In verse 15 we see Jotham as a master of sarcasm and a man of prophetic vision. The shadow of a bramble! Anything less protective in the heat of Palestine can hardly be imagined. And the bramble invited them to trust in that with the alternative of being devoured! The cedars of Lebanon were to fall before the bramble's fire! In saying that, an element of prophecy appears, for the men of Shechem and others began by putting their trust in the wicked upstart Abimelech, but very soon an evil spirit sprang up between the two parties, which ended in fire from Abimelech consuming the men of Shechem and their tower, and Abimelech himself, being destroyed.

Over three millenniums have passed and again we see a large part of the earth falling under the domination of brambles — not one but three of them. Each is proceeding in the same fashion; not merely inviting but demanding that the peoples who are smaller numerically shall put their trust in their shadows. Some have reluctantly acquiesced and others have been violently assaulted and forced there. On the surface their actions look marvellously successful. Cedars of Lebanon have been devoured in the fires which have proceeded from the brambles.

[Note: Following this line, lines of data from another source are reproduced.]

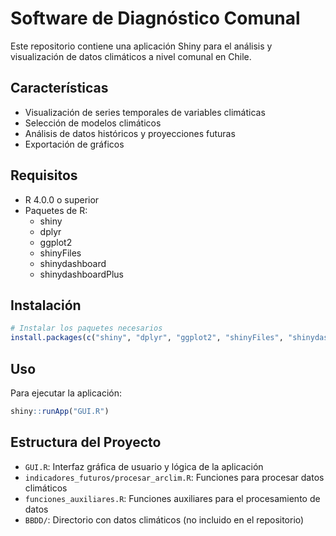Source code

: # Software de Diagnóstico Comunal

Este repositorio contiene una aplicación Shiny para el análisis y visualización de datos climáticos a nivel comunal en Chile.

## Características

- Visualización de series temporales de variables climáticas
- Selección de modelos climáticos
- Análisis de datos históricos y proyecciones futuras
- Exportación de gráficos

## Requisitos

- R 4.0.0 o superior
- Paquetes de R:
  - shiny
  - dplyr
  - ggplot2
  - shinyFiles
  - shinydashboard
  - shinydashboardPlus

## Instalación

```r
# Instalar los paquetes necesarios
install.packages(c("shiny", "dplyr", "ggplot2", "shinyFiles", "shinydashboard", "shinydashboardPlus"))
```

## Uso

Para ejecutar la aplicación:

```r
shiny::runApp("GUI.R")
```

## Estructura del Proyecto

- `GUI.R`: Interfaz gráfica de usuario y lógica de la aplicación
- `indicadores_futuros/procesar_arclim.R`: Funciones para procesar datos climáticos
- `funciones_auxiliares.R`: Funciones auxiliares para el procesamiento de datos
- `BBDD/`: Directorio con datos climáticos (no incluido en el repositorio) 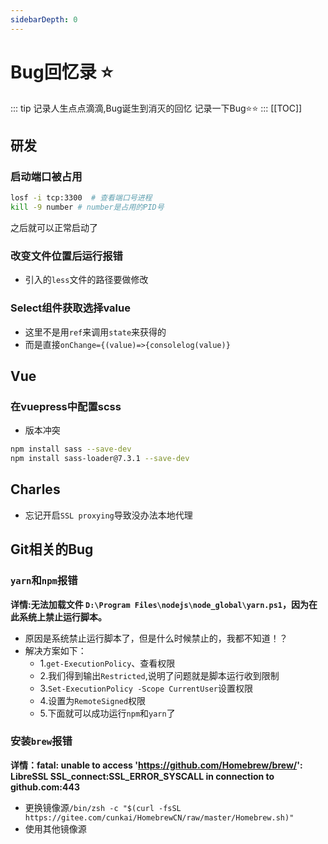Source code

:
 ```yaml
---
sidebarDepth: 0
---
```

# Bug回忆录 :star:
::: tip 记录人生点点滴滴,Bug诞生到消灭的回忆
记录一下Bug:star::star:
:::
[[TOC]]
## 研发
### 启动端口被占用
```bash
losf -i tcp:3300  # 查看端口号进程
kill -9 number # number是占用的PID号
```
之后就可以正常启动了
### 改变文件位置后运行报错
- 引入的`less`文件的路径要做修改

### Select组件获取选择value
- 这里不是用`ref`来调用`state`来获得的
- 而是直接`onChange={(value)=>{consolelog(value)}`

## Vue
### 在vuepress中配置scss
- 版本冲突
```bash
npm install sass --save-dev
npm install sass-loader@7.3.1 --save-dev
```
## Charles
- 忘记开启`SSL proxying`导致没办法本地代理
## Git相关的Bug
### `yarn`和`npm`报错
**详情:无法加载文件 `D:\Program Files\nodejs\node_global\yarn.ps1`，因为在此系统上禁止运行脚本。**
- 原因是系统禁止运行脚本了，但是什么时候禁止的，我都不知道！？
- 解决方案如下：
  - 1.`get-ExecutionPolicy`、查看权限
  - 2.我们得到输出`Restricted`,说明了问题就是脚本运行收到限制
  - 3.`Set-ExecutionPolicy -Scope CurrentUser`设置权限
  - 4.设置为`RemoteSigned`权限
  - 5.下面就可以成功运行`npm`和`yarn`了

### 安装`brew`报错
**详情：fatal: unable to access 'https://github.com/Homebrew/brew/': LibreSSL SSL_connect:SSL_ERROR_SYSCALL in connection to github.com:443**
- 更换镜像源`/bin/zsh -c "$(curl -fsSL https://gitee.com/cunkai/HomebrewCN/raw/master/Homebrew.sh)"`
- 使用其他镜像源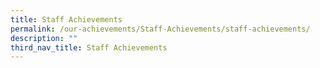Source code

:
 ```yaml
---
title: Staff Achievements
permalink: /our-achievements/Staff-Achievements/staff-achievements/
description: ""
third_nav_title: Staff Achievements
---
```

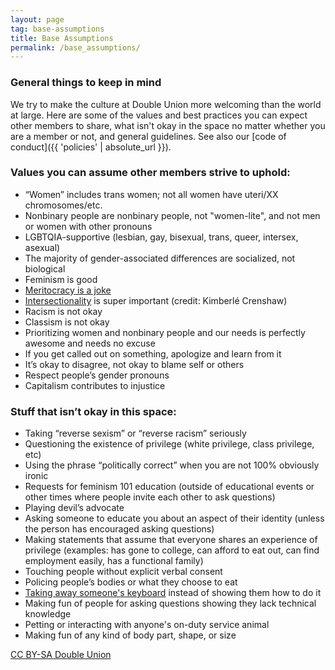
 ```yaml
---
layout: page
tag: base-assumptions
title: Base Assumptions
permalink: /base_assumptions/
---
```


### General things to keep in mind

We try to make the culture at Double Union more welcoming than the world at large. Here are some of the values and best practices you can expect other members to share, what isn't okay in the space no matter whether you are a member or not, and general guidelines. See also our [code of conduct]({{ 'policies' | absolute_url }}).

### Values you can assume other members strive to uphold:
* “Women” includes trans women; not all women have uteri/XX chromosomes/etc.
* Nonbinary people are nonbinary people, not "women-lite", and not men or women with other pronouns
* LGBTQIA-supportive (lesbian, gay, bisexual, trans, queer, intersex, asexual)
* The majority of gender-associated differences are socialized, not biological
* Feminism is good
* [Meritocracy is a joke](http://www.garann.com/dev/2012/you-keep-using-that-word/)
* [Intersectionality](http://geekfeminism.wikia.com/wiki/Intersectionality) is super important (credit: Kimberlé Crenshaw)
* Racism is not okay
* Classism is not okay
* Prioritizing women and nonbinary people and our needs is perfectly awesome and needs no excuse
* If you get called out on something, apologize and learn from it
* It’s okay to disagree, not okay to blame self or others
* Respect people’s gender pronouns
* Capitalism contributes to injustice

### Stuff that isn’t okay in this space:
* Taking “reverse sexism” or “reverse racism” seriously
* Questioning the existence of privilege (white privilege, class privilege, etc)
* Using the phrase “politically correct” when you are not 100% obviously ironic
* Requests for feminism 101 education (outside of educational events or other times where people invite each other to ask questions)
* Playing devil’s advocate
* Asking someone to educate you about an aspect of their identity (unless the person has encouraged asking questions)
* Making statements that assume that everyone shares an experience of privilege (examples: has gone to college, can afford to eat out, can find employment easily, has a functional family)
* Touching people without explicit verbal consent
* Policing people’s bodies or what they choose to eat
* [Taking away someone's keyboard](http://tldp.org/HOWTO/Encourage-Women-Linux-HOWTO/x168.html) instead of showing them how to do it
* Making fun of people for asking questions showing they lack technical knowledge
* Petting or interacting with anyone's on-duty service animal
* Making fun of any kind of body part, shape, or size

[CC BY-SA Double Union](https://creativecommons.org/licenses/by-sa/4.0/)
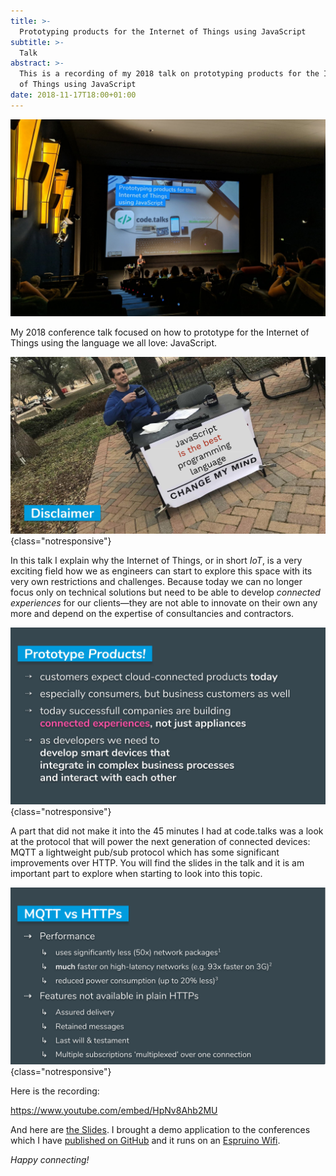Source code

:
 ```yaml
---
title: >-
  Prototyping products for the Internet of Things using JavaScript
subtitle: >-
  Talk
abstract: >-
  This is a recording of my 2018 talk on prototyping products for the Internet
  of Things using JavaScript
date: 2018-11-17T18:00+01:00
---
```


![Markus Tacker giving a talk at code.talks Hamburg 2018](../media/prototyping-products-for-the-internet-of-things-using-javascript/hero.jpg)

My 2018 conference talk focused on how to prototype for the Internet of Things
using the language we all love: JavaScript.

![Disclaimer](../media/prototyping-products-for-the-internet-of-things-using-javascript/Screenshot_20181117_181345.jpg){class="notresponsive"}

In this talk I explain why the Internet of Things, or in short _IoT_, is a very
exciting field how we as engineers can start to explore this space with its very
own restrictions and challenges. Because today we can no longer focus only on
technical solutions but need to be able to develop _connected experiences_ for
our clients&mdash;they are not able to innovate on their own any more and depend
on the expertise of consultancies and contractors.

![Prototype Products](../media/prototyping-products-for-the-internet-of-things-using-javascript/Screenshot_20181117_182100.jpg){class="notresponsive"}

A part that did not make it into the 45 minutes I had at code.talks was a look
at the protocol that will power the next generation of connected devices: MQTT a
lightweight pub/sub protocol which has some significant improvements over HTTP.
You will find the slides in the talk and it is am important part to explore when
starting to look into this topic.

![MQTT vs HTTPs](../media/prototyping-products-for-the-internet-of-things-using-javascript/Screenshot_20181117_182752.png){class="notresponsive"}

Here is the recording:

<https://www.youtube.com/embed/HpNv8Ahb2MU>

And here are
[the Slides](https://docs.google.com/presentation/d/1E1PcSo463K_1uQTKYZ6IDgOwEwaxrirpTYMvgiL0as4/edit?usp=sharing).
I brought a demo application to the conferences which I have
[published on GitHub](https://github.com/coderbyheart/iot-proto-js) and it runs
on an [Espruino Wifi](http://www.espruino.com/WiFi).

_Happy connecting!_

But what was the end of the story recorded in Judges 9? Fire came out from Abimelech and devoured the men of Shechem; but when he thought to do the same to the men of Thebez instead of fire coming out from him a piece of a broken millstone came down from a woman of Thebez and dealt him a death-blow. The last two verses of the chapter point out that God's hand in government was behind the whole thing. The men of Shechem had been wicked accomplices in the murder of Gideon's sons, and God used Abimelech to chastise them as they deserved. Thus God made the wrath of Abimelech to praise the justice of Divine retribution, but when he essayed to go beyond this God restrained the remainder of his wrath and brought upon him the miserable destruction which he so richly deserved. Jotham's parable not only contained a prophecy but a curse, which was fulfilled.

God it was, who sent the evil spirit between Abimelech and the men of Shechem. God it was, who rendered again thewickedness of Abimelech. God, who rendered upon the heads of the men of Shechem all their evil. And we may ask in the words of Scripture, "Is God unrighteous who takes vengeance?" Indeed He is not: He is very righteous. The modernistic teachings of these later days has produced a degenerate and effeminate religiosity which winces at the bare idea of God exerting His holy government in executing justice. He goes on executing it all the same; and before long we may witness further striking expressions of it.

When fire goes forth from brambles even cedars of Lebanon may be devoured; but when fire breaks out in the thorn-bushes themselves they soon disappear in smoke. Thus it has been, and without a doubt thus it again will be. When it will be, we do not know; but we do know that God is still on the throne and His government is inexorable. We wait for Him, and while we wait we have His word:

"Be still, and know that I am God: I will be exalted among the heathen, I will be exalted in the earth" (Ps. 46. 10).